The work takes shape as a landscape constructed from urban waste, where floors, walls, and objects form a unified body made of lime mortar, PVC from theatrical signage, industrial foam, and offering wax. At the core of the project is an L-shaped structure measuring 5 × 3 meters, which reinterprets the fresco technique on reclaimed industrial supports. The mortar is applied wet over continuous working days, without a pursuit of perfection, allowing the material to reveal its own character. Orbiting this structure are architectural fragments: foam blocks that simulate concrete, a 3D-printed and distorted Belvedere torso, and a wax sculptural element embedded with sandpaper used by anonymous workers and artists, preserving the labor of those other bodies.

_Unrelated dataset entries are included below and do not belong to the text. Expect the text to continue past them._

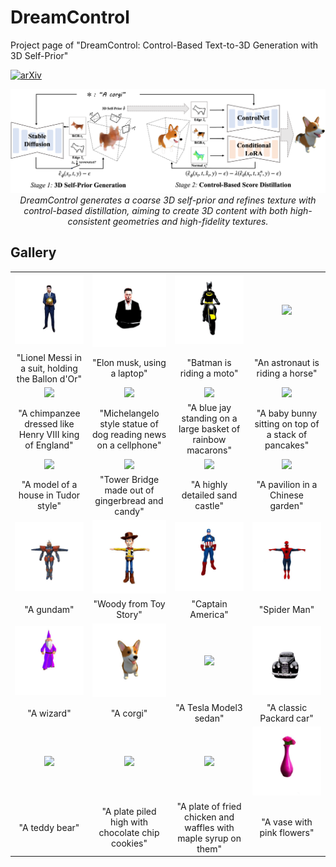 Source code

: # DreamControl

Project page of "DreamControl: Control-Based Text-to-3D Generation with 3D Self-Prior"

[![arXiv](https://img.shields.io/badge/arXiv-2305.13077-b31b1b.svg)](https://arxiv.org/abs/2312.06439)

<p align="center">
<img src="./assets/overview.png" width="1080px"/> 
<br>
<em>DreamControl generates a coarse 3D self-prior and refines texture with control-based distillation, aiming to create 3D content with both high-consistent geometries and high-fidelity textures.</em>
</p>


## Gallery
<table class="center">
<tr>
  <td width=20% align="center"><img src="./assets/videos/1.gif" raw=true></td>
  <td width=20% align="center"><img src="./assets/videos/2.gif" raw=true></td>
  <td width=20% align="center"><img src="./assets/videos/3.gif" raw=true></td>
  <td width=20% align="center"><img src="./assets/videos/4.gif" raw=true></td>
</tr>
<tr>
  <td width=20% align="center">"Lionel Messi in a suit, holding the Ballon d'Or"</td>
  <td width=20% align="center">"Elon musk, using a laptop"</td>
  <td width=20% align="center">"Batman is riding a moto"</td>
  <td width=20% align="center">"An astronaut is riding a horse"</td>
</tr>
<tr>
  <td width=20% align="center"><img src="./assets/videos/5.gif" raw=true></td>
  <td width=20% align="center"><img src="./assets/videos/6.gif" raw=true></td>
  <td width=20% align="center"><img src="./assets/videos/7.gif" raw=true></td>
  <td width=20% align="center"><img src="./assets/videos/8.gif" raw=true></td>
</tr>
<tr>
  <td width=20% align="center">"A chimpanzee dressed like Henry VIII king of England"</td>
  <td width=20% align="center">"Michelangelo style statue of dog reading news on a cellphone"</td>
  <td width=20% align="center">"A blue jay standing on a large basket of rainbow macarons"</td>
  <td width=20% align="center">"A baby bunny sitting on top of a stack of pancakes"</td>
</tr>
<tr>
  <td width=20% align="center"><img src="./assets/videos/9.gif" raw=true></td>
  <td width=20% align="center"><img src="./assets/videos/10.gif" raw=true></td>
  <td width=20% align="center"><img src="./assets/videos/11.gif" raw=true></td>
  <td width=20% align="center"><img src="./assets/videos/12.gif" raw=true></td>
</tr>
<tr>
  <td width=20% align="center">"A model of a house in Tudor style"</td>
  <td width=20% align="center">"Tower Bridge made out of gingerbread and candy"</td>
  <td width=20% align="center">"A highly detailed sand castle"</td>
  <td width=20% align="center">"A pavilion in a Chinese garden"</td>
</tr>
<tr>
  <td width=20% align="center"><img src="./assets/videos/13.gif" raw=true></td>
  <td width=20% align="center"><img src="./assets/videos/14.gif" raw=true></td>
  <td width=20% align="center"><img src="./assets/videos/15.gif" raw=true></td>
  <td width=20% align="center"><img src="./assets/videos/16.gif" raw=true></td>
</tr>
<tr>
  <td width=20% align="center">"A gundam"</td>
  <td width=20% align="center">"Woody from Toy Story"</td>
  <td width=20% align="center">"Captain America"</td>
  <td width=20% align="center">"Spider Man"</td>
</tr>
<tr>
  <td width=20% align="center"><img src="./assets/videos/17.gif" raw=true></td>
  <td width=20% align="center"><img src="./assets/videos/18.gif" raw=true></td>
  <td width=20% align="center"><img src="./assets/videos/19.gif" raw=true></td>
  <td width=20% align="center"><img src="./assets/videos/20.gif" raw=true></td>
</tr>
<tr>
  <td width=20% align="center">"A wizard"</td>
  <td width=20% align="center">"A corgi"</td>
  <td width=20% align="center">"A Tesla Model3 sedan"</td>
  <td width=20% align="center">"A classic Packard car"</td>
</tr>
<tr>
  <td width=20% align="center"><img src="./assets/videos/21.gif" raw=true></td>
  <td width=20% align="center"><img src="./assets/videos/22.gif" raw=true></td>
  <td width=20% align="center"><img src="./assets/videos/23.gif" raw=true></td>
  <td width=20% align="center"><img src="./assets/videos/24.gif" raw=true></td>
</tr>
<tr>
  <td width=20% align="center">"A teddy bear"</td>
  <td width=20% align="center">"A plate piled high with chocolate chip cookies"</td>
  <td width=20% align="center">"A plate of fried chicken and waffles with maple syrup on them"</td>
  <td width=20% align="center">"A vase with pink flowers"</td>
</tr>
</table>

A white wax sculptural element functions within the installation as a point of sensory concentration that challenges the gaze. Inside it converge the accumulated faith of offering candles and the industrial residues of the studio, recalling that purity and devotion coexist with the materiality of everyday life. The viewer’s experience thus moves beyond the visual: bending down, smelling, and approaching its vulnerability transforms perception into an intimate, embodied act. Embedded within its density are sanding blocks used by artists, artisans, and laborers, recovered from other contexts, where the sandpaper operates as a trace of the effort of other bodies, following a protocol of registration with no autobiographical intent.

Despiece. Protocolo de mutación addresses us directly, asking: which memory do we value—the one we consume, or the one we construct with rigor? The audience leaves behind a purely contemplative position to become part of the system, as the effort of moving matter, documentary rigor, and immersive materiality form a body of resistance against a mediated reality. The project thus takes shape as an inner landscape, where floor, surface, and volume articulate an anatomy of residues. Adulteration operates as an analytical methodology applied to the layers of urban reality, intervening in history through theatrical and street advertising, architectural remnants, and administrative protocols, proposing that art can restore the capacity to build one’s own memory, even if inevitably fragmented.



ABOUT THE ARTIST

DANIEL BARRIO (1988, Cuba)

Daniel Barrio (Cienfuegos, Cuba, 1988) is a visual artist whose practice articulates space through painting, understanding the environment as an altered archive open to critical intervention. He studied at the Academy of Fine Arts of Cienfuegos (2004–2008), specializing in painting, and later at the Madrid Film School (ECAM, 2012–2015), where he studied Art Direction. His methodology integrates visual thinking with scenographic narrative.

His trajectory includes solo exhibitions such as La levedad en lo cotidiano (Galería María Porto, Madrid, 2023), Interiores ajenos (PlusArtis, Madrid, 2022), and Tribud (Navel Art, Madrid, 2019), as well as significant group exhibitions including Space is the Landscape (Estudio Show, Madrid, 2024), Winterlinch (Espacio Valverde Gallery, Madrid, 2024), Hiberia (Galería María Porto, Lisbon, 2023), and the traveling exhibition of the La Rioja Young Art Exhibition (2022).

A member of the Resiliencia Collective, his work does not pursue the production of objects but rather the articulation of pictorial devices that generate protocols of resistance against the flow of disposable images. In a context saturated with immediate data, his practice produces traces and archives what must endure, questioning not the meaning of the work itself but the memory the viewer constructs through interaction—thus reclaiming sovereignty over the gaze and inhabiting ruins as a method for understanding the present.